Role of Carbohydrate Receptors in the Macrophage Uptake of Dextran-Coated Iron Oxide Nanoparticles
Moores Cancer Center, University of California San Diego, La Jolla, CA, USA.Advances in Experimental Medicine and Biology (Impact Factor: 1.96). 01/2012; 733:115-23. DOI: 10.1007/978-94-007-2555-3_11
Superparamagnetic iron oxide (SPIO, Ferumoxides, Feridex), an important MRI intravenous contrast reagent, is efficiently recognized and eliminated by macrophages in the liver, spleen, lymph nodes and atherosclerotic lesions. The receptors that recognize nanoparticles are poorly defined and understood. Since SPIO is coated with bacterial polysaccharide dextran, it is important to know whether carbohydrate recognition plays a role in nanoparticle uptake by macrophages. Lectin-like receptors CD206 (macrophage mannose receptor) and SIGNR1 were previously shown to mediate uptake of bacterial polysaccharides.
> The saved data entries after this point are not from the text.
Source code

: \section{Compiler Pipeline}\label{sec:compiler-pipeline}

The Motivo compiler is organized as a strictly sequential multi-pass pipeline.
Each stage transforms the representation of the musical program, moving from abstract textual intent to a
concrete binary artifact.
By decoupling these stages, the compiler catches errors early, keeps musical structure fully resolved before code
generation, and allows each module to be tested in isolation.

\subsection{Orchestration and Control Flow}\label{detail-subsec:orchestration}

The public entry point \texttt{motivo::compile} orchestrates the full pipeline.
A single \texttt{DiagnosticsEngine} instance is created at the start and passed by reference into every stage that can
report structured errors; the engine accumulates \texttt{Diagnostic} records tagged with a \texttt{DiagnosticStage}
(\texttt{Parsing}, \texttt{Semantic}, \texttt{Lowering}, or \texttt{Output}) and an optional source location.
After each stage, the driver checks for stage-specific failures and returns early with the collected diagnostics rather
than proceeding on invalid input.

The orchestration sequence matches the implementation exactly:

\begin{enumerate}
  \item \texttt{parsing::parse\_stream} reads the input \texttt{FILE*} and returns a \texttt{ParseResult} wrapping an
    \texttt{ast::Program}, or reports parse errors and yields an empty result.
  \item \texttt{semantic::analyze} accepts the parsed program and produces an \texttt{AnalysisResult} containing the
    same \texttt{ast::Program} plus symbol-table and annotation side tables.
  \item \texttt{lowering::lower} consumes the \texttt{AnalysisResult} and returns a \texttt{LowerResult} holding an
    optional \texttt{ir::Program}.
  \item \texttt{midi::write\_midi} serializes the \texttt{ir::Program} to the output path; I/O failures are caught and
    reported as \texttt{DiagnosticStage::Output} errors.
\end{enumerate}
We transiently expressed receptors MGL-1, SIGNR-1 and msDectin-1 in non-macrophage 293T cells using lipofection. The expression was confirmed by reverse transcription PCR. Following incubation with the nanoparticles, the uptake in receptor-expressing cells was not statistically different compared to control cells (GFP-transfected). At the same time, expression of scavenger receptor SR-A1 increased the uptake of nanoparticles three-fold compared to GFP-transfected and control vector-transfected cells. Blocking CD206 with anti-CD206 antibody or with the ligand mannan did not affect SPIO uptake by J774.A1 macrophages. Similarly, there was no inhibition of the uptake by anti-CD11b (Mac-1 integrin) antibody. Polyanionic scavenger receptor ligands heparin, polyinosinic acid, fucoidan and dextran sulfate decreased the uptake of SPIO by J774A.1 macrophages and Kupffer cells by 60-75%. These data unambiguously show that SPIO is taken up via interaction by scavenger receptors, but not via dextran recognition by carbohydrate receptors. Understanding of nanoparticle-receptor interaction can provide guidance for the design of long circulating, non-toxic nanomedicines.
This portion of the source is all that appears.